The Minister of Rural Development and Lands, Nemesia Achacollo, said: “What we want is to strengthen development management capacities in the most vulnerable communities of the country’s poorest municipalities, through the organization and decisive involvement of women, as well as project self-management,”, adding: “Communities will analyze their issues and define solutions based on small projects carried out with their own labor and local materials, and with financial transfers from the Rural Development and Lands Ministry via PICAR. This has increased social capital and improved the well-being of our neediest communities.”
For the last four years, PICAR has complied with its goal of improving access to basic and productive infrastructure among poor rural communities. The additional financing will consolidate this intervention and expand its reach from 48 to 83 municipalities, increasing the number of participating communities from 642 to 1,200, as well as projects based on community-identified demands from 800 to 1,900. Up until now, a good portion of these initiatives were focused on creating or improving drinking water and sewer infrastructure, irrigation and micro-irrigation canals, pedestrian and vehicular bridges, greenhouses and cattle enclosures, among others.
“PICAR makes use of a novel method of direct transfers of investment resources to the most vulnerable rural communities. This is so that they are able to search for collective solutions to their basic and productive needs, lead projects and manage their own resources, enabling them to control their own development,” said Alberto Rodriguez, World Bank Country Director for Bolivia, Chile, Ecuador, Peru and Venezuela.
In recent years Bolivia has achieved substantial progress in poverty reduction. According to official sources, during the 2002-2013 period the prevalence of moderate poverty dropped from 63 to 39 percent, while that of extreme poverty dropped from 37 to 19 percent. Despite these achievements, significant challenges still persist. Rural Bolivia, which harbors approximately 3.3 million inhabitants (30 percent of the total population), is still living in poverty; 6 out of 10 rural inhabitants below the poverty line, while 4 are classified as extremely poor. These conditions makes them more vulnerable to food insecurity, lack of basic services and economic opportunities. Indigenous groups and rural women are affected the most.

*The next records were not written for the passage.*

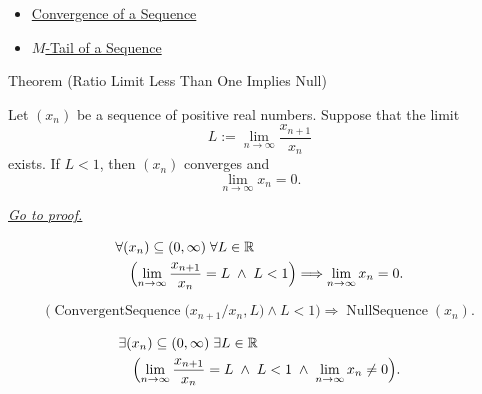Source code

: \begin{remark*}[Dependencies]
\begin{itemize}
  \item \hyperref[def:convergent-sequence]{Convergence of a Sequence}
  \item \hyperref[def:m-tail]{$M$-Tail of a Sequence}
\end{itemize}
\end{remark*}



\begin{theorembox}{Theorem (Ratio Limit Less Than One Implies Null)}
\begin{theorem}
\label{thm:ratio-limit-less-than-one-implies-null}

Let $(x_n)$ be a sequence of positive real numbers. Suppose that the
limit
\[
    L := \lim_{n\to\infty}\frac{x_{n+1}}{x_n}
\]
exists. If $L<1$, then $(x_n)$ converges and
\[
    \lim_{n\to\infty} x_n = 0.
\]

\smallskip
\noindent
\hyperref[prf:ratio-limit-less-than-one-implies-null]{\textit{Go to proof.}}
\end{theorem}
\end{theorembox}

\begin{remark*}
\[
\begin{aligned}
&\forall (x_n)\subseteq (0,\infty)\;\forall L\in\mathbb{R}\\
&\quad\Bigl(
    \lim_{n\to\infty}\frac{x_{n+1}}{x_n}=L
    \;\land\;
    L<1
\Bigr)
\Longrightarrow
\lim_{n\to\infty}x_n=0.
\end{aligned}
\]
\end{remark*}

\begin{remark*}
\[
\bigl(
\operatorname{ConvergentSequence}\bigl(x_{n+1}/x_n,L\bigr)
\land
L<1
\bigr)
\Longrightarrow
\operatorname{NullSequence}(x_n).
\]
\end{remark*}

\begin{remark*}
\[
\begin{aligned}
&\exists (x_n)\subseteq (0,\infty)\;\exists L\in\mathbb{R}\\
&\quad\Bigl(
    \lim_{n\to\infty}\frac{x_{n+1}}{x_n}=L
    \;\land\;
    L<1
    \;\land\;
    \lim_{n\to\infty}x_n\neq 0
\Bigr).
\end{aligned}
\]
\end{remark*}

“We expect that at least 45 percent of PICAR beneficiaries will be women, with at least 20 percent being female head of households, the most vulnerable group among the poor,” said Nicola Pontara, World Bank Resident Representative in Bolivia.
Of all the projects undertaken so far, almost half have been selected, designed and managed by women. With this extension to the project, communities will be able to choose more than one sub-project as long as they take into account the opinion of women when making a decision.
This additional credit has a 25-year maturity period, includes a 5-year grace period and an annual 1.25 percent interest rate.